(RECORDS PROVIDED)

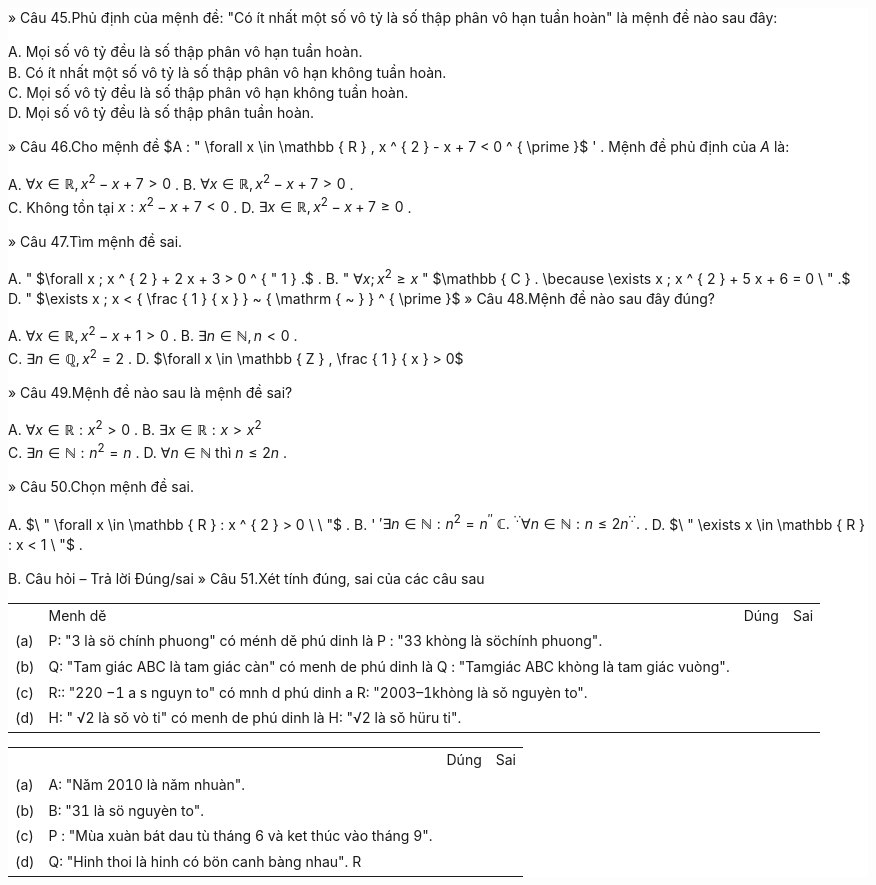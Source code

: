 » Câu 45.Phủ định của mệnh đề: "Có ít nhất một số vô tỷ là số thập phân vô hạn tuần hoàn" là mệnh đề nào sau đây:

A. Mọi số vô tỷ đều là số thập phân vô hạn tuần hoàn.   
B. Có ít nhất một số vô tỷ là số thập phân vô hạn không tuần hoàn.   
C. Mọi số vô tỷ đều là số thập phân vô hạn không tuần hoàn.   
D. Mọi số vô tỷ đều là số thập phân tuần hoàn.

» Câu 46.Cho mệnh đề $A : " \forall x \in \mathbb { R } , x ^ { 2 } - x + 7 < 0 ^ { \prime }$ ' . Mệnh đề phủ định của $A$ là:

A. $\forall x \in \mathbb { R } , x ^ { 2 } - x + 7 > 0$ . B. $\forall x \in \mathbb { R } , x ^ { 2 } - x + 7 > 0$ .   
C. Không tồn tại $x : x ^ { 2 } - x + 7 < 0$ . D. $\exists x \in \mathbb { R } , x ^ { 2 } - x + 7 \geq 0$ .

» Câu 47.Tìm mệnh đề sai.

A. " $\forall x ; x ^ { 2 } + 2 x + 3 > 0 ^ { " 1 } .$ . B. " $\forall x ; x ^ { 2 } \geq x$ " $\mathbb { C } . \because \exists x ; x ^ { 2 } + 5 x + 6 = 0 \ " .$ D. " $\exists x ; x < { \frac { 1 } { x } } ~ { \mathrm { ~ } } ^ { \prime }$ » Câu 48.Mệnh đề nào sau đây đúng?

A. $\forall x \in \mathbb { R } , x ^ { 2 } - x + 1 > 0$ . B. $\exists n \in \mathbb { N } , n < 0$ .   
C. $\exists n \in \mathbb { Q } , x ^ { 2 } = 2$ . D. $\forall x \in \mathbb { Z } , \frac { 1 } { x } > 0$

» Câu 49.Mệnh đề nào sau là mệnh đề sai?

A. $\forall x \in \mathbb { R } : x ^ { 2 } > 0$ . B. $\exists x \in \mathbb { R } : x > x ^ { 2 }$   
C. $\exists n \in \mathbb { N } : n ^ { 2 } = n$ . D. $\forall n \in \mathbb { N }$ thì $n { \le } 2 n$ .

» Câu 50.Chọn mệnh đề sai.

A. $\ " \forall x \in \mathbb { R } : x ^ { 2 } > 0 \ \ "$ . B. ' $\prime \exists n \in \mathbb { N } : n ^ { 2 } = n ^ { \prime \prime }$ $\mathbb { C } . \mathrm { ~ } ^ { \because } \forall n \in \mathbb { N } : n \leq 2 n ^ { \because } .$ . D. $\ " \exists x \in \mathbb { R } : x < 1 \ "$ .

B. Câu hỏi – Trả lời Đúng/sai » Câu 51.Xét tính đúng, sai của các câu sau

<table><tr><td rowspan=1 colspan=1></td><td rowspan=1 colspan=1>Menh dě</td><td rowspan=1 colspan=1>Dúng</td><td rowspan=1 colspan=1>Sai</td></tr><tr><td rowspan=1 colspan=1>(a)</td><td rowspan=1 colspan=1>P: &quot;3 là sö chính phuong&quot; có ménh dě phú dinh là P : &quot;33 khòng là söchính phuong&quot;.</td><td rowspan=1 colspan=1></td><td rowspan=1 colspan=1></td></tr><tr><td rowspan=1 colspan=1>(b)</td><td rowspan=1 colspan=1>Q: &quot;Tam giác ABC là tam giác càn&quot; có menh de phú dinh là Q : &quot;Tamgiác ABC khòng là tam giác vuòng&quot;.</td><td rowspan=1 colspan=1></td><td rowspan=1 colspan=1></td></tr><tr><td rowspan=1 colspan=1>(c)</td><td rowspan=1 colspan=1>R:: &quot;220 −1 a s nguyn to&quot; có mnh d phú dinh a R: &quot;2003–1khòng là sǒ nguyèn to&quot;.</td><td rowspan=1 colspan=1></td><td rowspan=1 colspan=1></td></tr><tr><td rowspan=1 colspan=1>(d)</td><td rowspan=1 colspan=1>H: &quot; √2 là sǒ vò ti&quot; có menh de phú dinh là H: &quot;√2 là sǒ hüru ti&quot;.</td><td rowspan=1 colspan=1></td><td rowspan=1 colspan=1></td></tr></table>

<table><tr><td></td><td></td><td rowspan=1 colspan=1>Dúng</td><td rowspan=1 colspan=1>Sai</td></tr><tr><td rowspan=1 colspan=1>(a)</td><td rowspan=1 colspan=1>A: &quot;Nǎm 2010 là nǎm nhuàn&quot;.</td><td rowspan=1 colspan=1></td><td rowspan=1 colspan=1></td></tr><tr><td rowspan=1 colspan=1>(b)</td><td rowspan=1 colspan=1>B: &quot;31 là sö nguyèn to&quot;.</td><td rowspan=1 colspan=1></td><td rowspan=1 colspan=1></td></tr><tr><td rowspan=1 colspan=1>(c)</td><td rowspan=1 colspan=1>P : &quot;Mùa xuàn bát dau tù tháng 6 và ket thúc vào tháng 9&quot;.</td><td rowspan=1 colspan=1></td><td rowspan=1 colspan=1></td></tr><tr><td rowspan=1 colspan=1>(d)</td><td rowspan=1 colspan=1>Q: &quot;Hinh thoi là hinh có bön canh bàng nhau&quot;.                R</td><td rowspan=1 colspan=1></td><td rowspan=1 colspan=1></td></tr></table>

(End RECORDS PROVIDED)

> _EXERCISE DETAILS_
The answer must be a single number: the count of lines in the entries above that contain "nguyèn".

> _FINISHED TASK_
2